## Problem requirements
Omit the images, then print each record below exactly as it reads.

[[ Supplied entries open ]]

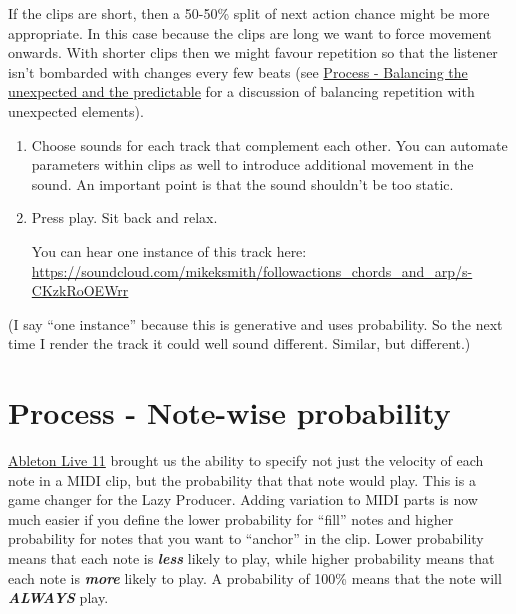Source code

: \documentclass[
  12pt,
  letterpaper,
  oneside,
  open=any]{scrbook}
\begin{document}
If the clips are short, then a 50-50\% split of next action chance might
be more appropriate. In this case because the clips are long we want to
force movement onwards. With shorter clips then we might favour
repetition so that the listener isn't bombarded with changes every few
beats (see
\hyperref[009-Process-Balance_unexpected_and_predictable]{Process -
Balancing the unexpected and the predictable} for a discussion of
balancing repetition with unexpected elements).

\begin{enumerate}
\def\labelenumi{\arabic{enumi}.}
\setcounter{enumi}{7}
\item
  Choose sounds for each track that complement each other. You can
  automate parameters within clips as well to introduce additional
  movement in the sound. An important point is that the sound shouldn't
  be too static.
\item
  Press play. Sit back and relax.

  You can hear one instance of this track here:
  \href{https://soundcloud.com/mikeksmith/followactions_chords_and_arp/s-CKzkRoOEWrr?in=mikeksmith/sets/the-lazy-producer-recipes/s-PGMEWqfwKGz&si=e1846c9235ff47ad9ae0fa0cd5d52708&utm_source=clipboard&utm_medium=text&utm_campaign=social_sharing}{https://soundcloud.com/mikeksmith/followactions\_chords\_and\_arp/s-CKzkRoOEWrr}
\end{enumerate}

(I say ``one instance'' because this is generative and uses probability.
So the next time I render the track it could well sound different.
Similar, but different.)


\chapter{Process - Note-wise
probability}\label{002-Process-Note_wise_probability}

\href{https://www.ableton.com/en/live-manual/11/welcome-to-live/\#welcome-to-live}{Ableton
Live 11} brought us the ability to specify not just the velocity of each
note in a MIDI clip, but the probability that that note would play. This
is a game changer for the Lazy Producer. Adding variation to MIDI parts
is now much easier if you define the lower probability for ``fill''
notes and higher probability for notes that you want to ``anchor'' in
the clip. Lower probability means that each note is \textbf{\emph{less}}
likely to play, while higher probability means that each note is
\textbf{\emph{more}} likely to play. A probability of 100\% means that
the note will \textbf{\emph{ALWAYS}} play.
\end{document}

[[ Supplied entries closed ]]

## Finished task
Source code

: \documentclass[
  12pt,
  letterpaper,
  oneside,
  open=any]{scrbook}
\begin{document}
If the clips are short, then a 50-50\% split of next action chance might
be more appropriate. In this case because the clips are long we want to
force movement onwards. With shorter clips then we might favour
repetition so that the listener isn't bombarded with changes every few
beats (see
\hyperref[009-Process-Balance_unexpected_and_predictable]{Process -
Balancing the unexpected and the predictable} for a discussion of
balancing repetition with unexpected elements).

\begin{enumerate}
\def\labelenumi{\arabic{enumi}.}
\setcounter{enumi}{7}
\item
  Choose sounds for each track that complement each other. You can
  automate parameters within clips as well to introduce additional
  movement in the sound. An important point is that the sound shouldn't
  be too static.
\item
  Press play. Sit back and relax.

  You can hear one instance of this track here:
  \href{https://soundcloud.com/mikeksmith/followactions_chords_and_arp/s-CKzkRoOEWrr?in=mikeksmith/sets/the-lazy-producer-recipes/s-PGMEWqfwKGz&si=e1846c9235ff47ad9ae0fa0cd5d52708&utm_source=clipboard&utm_medium=text&utm_campaign=social_sharing}{https://soundcloud.com/mikeksmith/followactions\_chords\_and\_arp/s-CKzkRoOEWrr}
\end{enumerate}

(I say ``one instance'' because this is generative and uses probability.
So the next time I render the track it could well sound different.
Similar, but different.)


\chapter{Process - Note-wise
probability}\label{002-Process-Note_wise_probability}

\href{https://www.ableton.com/en/live-manual/11/welcome-to-live/\#welcome-to-live}{Ableton
Live 11} brought us the ability to specify not just the velocity of each
note in a MIDI clip, but the probability that that note would play. This
is a game changer for the Lazy Producer. Adding variation to MIDI parts
is now much easier if you define the lower probability for ``fill''
notes and higher probability for notes that you want to ``anchor'' in
the clip. Lower probability means that each note is \textbf{\emph{less}}
likely to play, while higher probability means that each note is
\textbf{\emph{more}} likely to play. A probability of 100\% means that
the note will \textbf{\emph{ALWAYS}} play.
\end{document}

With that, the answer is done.